Hoy reparan los vagones 78 personas, que asisten de lunes a viernes entre las 6 y las 15. Las locomotoras, en cambio, se arreglan en la Ciudad de Mendoza. "Es un montón de trabajo –apunta Alfaro- y se necesitaría más gente".
Los sueldos, aseguran, no son tan malos. Pasa que en el mundo ferroviario hay gremios potentes, como La Fraternidad y la Unión Ferroviaria. "Igual, no sé si notarás que estamos hechos mierda", bromea Gómez, arrancando carcajadas de sus compañeros "Chucho" Suárez y Miguel Cailor. Un pichicho se despierta de su siesta y los mira.

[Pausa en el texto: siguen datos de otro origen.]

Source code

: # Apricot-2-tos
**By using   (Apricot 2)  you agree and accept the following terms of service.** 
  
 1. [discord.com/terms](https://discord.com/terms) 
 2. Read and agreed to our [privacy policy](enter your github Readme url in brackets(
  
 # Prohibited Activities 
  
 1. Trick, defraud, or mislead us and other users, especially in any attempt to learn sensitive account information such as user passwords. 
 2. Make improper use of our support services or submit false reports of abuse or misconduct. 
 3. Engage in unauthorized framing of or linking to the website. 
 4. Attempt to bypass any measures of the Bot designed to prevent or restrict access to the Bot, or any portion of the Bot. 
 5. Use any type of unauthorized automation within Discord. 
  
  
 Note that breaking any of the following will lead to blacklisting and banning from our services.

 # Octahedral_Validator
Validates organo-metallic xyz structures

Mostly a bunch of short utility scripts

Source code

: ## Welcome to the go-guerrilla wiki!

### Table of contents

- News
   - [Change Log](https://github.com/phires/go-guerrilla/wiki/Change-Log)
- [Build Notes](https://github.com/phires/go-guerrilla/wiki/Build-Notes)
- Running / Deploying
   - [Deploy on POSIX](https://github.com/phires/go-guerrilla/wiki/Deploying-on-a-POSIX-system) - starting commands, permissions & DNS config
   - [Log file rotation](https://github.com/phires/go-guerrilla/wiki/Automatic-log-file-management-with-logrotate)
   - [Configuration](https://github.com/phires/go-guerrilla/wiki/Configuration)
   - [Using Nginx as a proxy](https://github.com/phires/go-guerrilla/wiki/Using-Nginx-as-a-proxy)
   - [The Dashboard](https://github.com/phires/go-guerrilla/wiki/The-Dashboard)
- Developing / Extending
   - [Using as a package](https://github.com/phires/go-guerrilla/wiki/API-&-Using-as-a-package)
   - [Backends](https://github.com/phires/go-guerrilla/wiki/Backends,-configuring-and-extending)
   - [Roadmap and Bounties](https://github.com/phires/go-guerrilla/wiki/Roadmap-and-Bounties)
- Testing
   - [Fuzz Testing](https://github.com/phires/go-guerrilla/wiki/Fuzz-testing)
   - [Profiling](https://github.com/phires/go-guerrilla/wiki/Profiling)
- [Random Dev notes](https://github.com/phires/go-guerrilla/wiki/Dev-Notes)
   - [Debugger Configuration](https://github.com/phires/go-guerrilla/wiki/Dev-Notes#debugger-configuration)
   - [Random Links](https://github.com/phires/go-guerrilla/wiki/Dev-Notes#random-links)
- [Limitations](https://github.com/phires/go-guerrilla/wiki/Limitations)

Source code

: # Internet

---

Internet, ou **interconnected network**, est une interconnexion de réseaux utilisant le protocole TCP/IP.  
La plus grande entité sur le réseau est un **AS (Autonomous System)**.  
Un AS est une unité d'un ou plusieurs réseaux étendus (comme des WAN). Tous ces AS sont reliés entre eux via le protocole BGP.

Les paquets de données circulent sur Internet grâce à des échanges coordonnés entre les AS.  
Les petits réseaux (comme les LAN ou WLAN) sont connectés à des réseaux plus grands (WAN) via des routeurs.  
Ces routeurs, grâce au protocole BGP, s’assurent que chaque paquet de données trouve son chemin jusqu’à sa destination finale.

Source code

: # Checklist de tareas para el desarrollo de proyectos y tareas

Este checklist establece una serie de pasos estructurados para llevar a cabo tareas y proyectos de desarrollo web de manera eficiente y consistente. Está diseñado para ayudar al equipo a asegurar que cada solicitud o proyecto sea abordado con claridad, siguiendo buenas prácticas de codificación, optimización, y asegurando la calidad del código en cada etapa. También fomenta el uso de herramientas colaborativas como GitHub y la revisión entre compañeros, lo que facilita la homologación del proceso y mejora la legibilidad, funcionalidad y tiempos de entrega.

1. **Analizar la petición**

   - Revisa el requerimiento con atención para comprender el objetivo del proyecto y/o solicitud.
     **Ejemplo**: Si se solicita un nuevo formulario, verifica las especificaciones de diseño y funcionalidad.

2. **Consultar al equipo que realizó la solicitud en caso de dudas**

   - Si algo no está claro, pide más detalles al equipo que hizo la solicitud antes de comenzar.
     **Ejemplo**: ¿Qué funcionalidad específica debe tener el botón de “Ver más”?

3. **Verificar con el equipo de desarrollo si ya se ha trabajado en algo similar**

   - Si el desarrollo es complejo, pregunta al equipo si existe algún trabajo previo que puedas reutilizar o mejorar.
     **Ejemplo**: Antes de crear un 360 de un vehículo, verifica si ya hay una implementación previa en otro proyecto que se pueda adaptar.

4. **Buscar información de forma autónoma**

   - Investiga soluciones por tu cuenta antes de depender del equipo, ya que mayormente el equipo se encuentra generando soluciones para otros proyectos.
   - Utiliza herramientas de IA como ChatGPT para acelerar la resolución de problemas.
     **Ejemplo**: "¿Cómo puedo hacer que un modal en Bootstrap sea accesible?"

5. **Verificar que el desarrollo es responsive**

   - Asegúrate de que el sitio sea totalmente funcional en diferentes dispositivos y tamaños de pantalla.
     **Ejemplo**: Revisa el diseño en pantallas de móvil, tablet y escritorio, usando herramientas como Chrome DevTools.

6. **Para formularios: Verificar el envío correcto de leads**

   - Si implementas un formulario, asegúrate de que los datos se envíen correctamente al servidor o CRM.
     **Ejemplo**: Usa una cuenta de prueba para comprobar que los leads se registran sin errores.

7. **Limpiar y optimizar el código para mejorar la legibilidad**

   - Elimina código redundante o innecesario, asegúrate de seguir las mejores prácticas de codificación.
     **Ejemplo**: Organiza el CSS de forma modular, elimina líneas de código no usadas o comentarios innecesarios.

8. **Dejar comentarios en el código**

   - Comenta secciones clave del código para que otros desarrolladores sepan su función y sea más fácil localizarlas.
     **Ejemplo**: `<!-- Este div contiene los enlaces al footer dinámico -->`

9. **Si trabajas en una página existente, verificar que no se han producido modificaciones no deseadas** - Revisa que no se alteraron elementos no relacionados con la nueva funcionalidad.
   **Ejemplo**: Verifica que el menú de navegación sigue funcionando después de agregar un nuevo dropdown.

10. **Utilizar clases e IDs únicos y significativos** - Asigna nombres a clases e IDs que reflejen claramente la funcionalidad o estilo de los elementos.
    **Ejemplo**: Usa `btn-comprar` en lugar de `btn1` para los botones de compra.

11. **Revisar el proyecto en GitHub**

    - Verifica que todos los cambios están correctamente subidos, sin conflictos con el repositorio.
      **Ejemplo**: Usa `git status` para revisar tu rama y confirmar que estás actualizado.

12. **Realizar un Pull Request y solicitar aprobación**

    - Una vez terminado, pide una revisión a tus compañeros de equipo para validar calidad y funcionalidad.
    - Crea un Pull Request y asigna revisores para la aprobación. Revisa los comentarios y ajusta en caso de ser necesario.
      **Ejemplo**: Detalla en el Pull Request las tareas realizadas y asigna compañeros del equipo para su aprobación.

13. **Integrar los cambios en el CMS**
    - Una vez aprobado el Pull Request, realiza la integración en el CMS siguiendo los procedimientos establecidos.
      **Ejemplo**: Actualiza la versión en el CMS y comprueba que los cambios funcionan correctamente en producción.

Si la semana transcurre sin complicaciones, los viernes a media mañana los muchachos se arman un asadito. "Y dejame que te agregue una cosa –cierra Alfaro–. Acá, después de más de treinta años que tienen como ferroviarios la mayoría de los que te hablaron, nosotros podemos decirte que hemos sido hombres felices". Los colegas lo escuchan en silencio, mirando en paralelo hacia el horizonte. En el parco idioma de los rieles, eso significa que sí, que están de acuerdo.
Robos: del Far West a la Argentina del siglo XXI
Los ferroviarios dicen que los robos a los trenes son más comunes de lo que se cree. A veces, al pasar por Luján de Cuyo o Maipú, aparecen individuos que se llevan kilos y kilos de carbón aprovechando que en determinados tramos la marcha es lenta. "Hubo una época en que nos abrían los rieles y directamente descarrilábamos", recuerda Ariel Moris, coordinador del taller.
Cuando el transporte a Buenos Aires atraviesa el conurbano rosarino, la cosa se pone todavía más espesa. Hay un segmento en el que el tren anda a 20 o 30 kilómetros. Dado que a esa altura hay vagones llenos de cereal –un material más caro que el carbón- los saqueadores se vuelven creativos. Ponen nylon negro a ambos costados de la vía y luego rompen las compuertas de descarga. El tren sigue avanzando, pero desborda cereal por los costados. De esta manera los amigos de lo ajeno se embolsan "lo recaudado"; más tarde venden su cosecha. Y los vagones rotos vuelven a Palmira para que los obreros –como Sísifos modernos- vuelvan a repararlos entre chistes, sudor y palabrotas.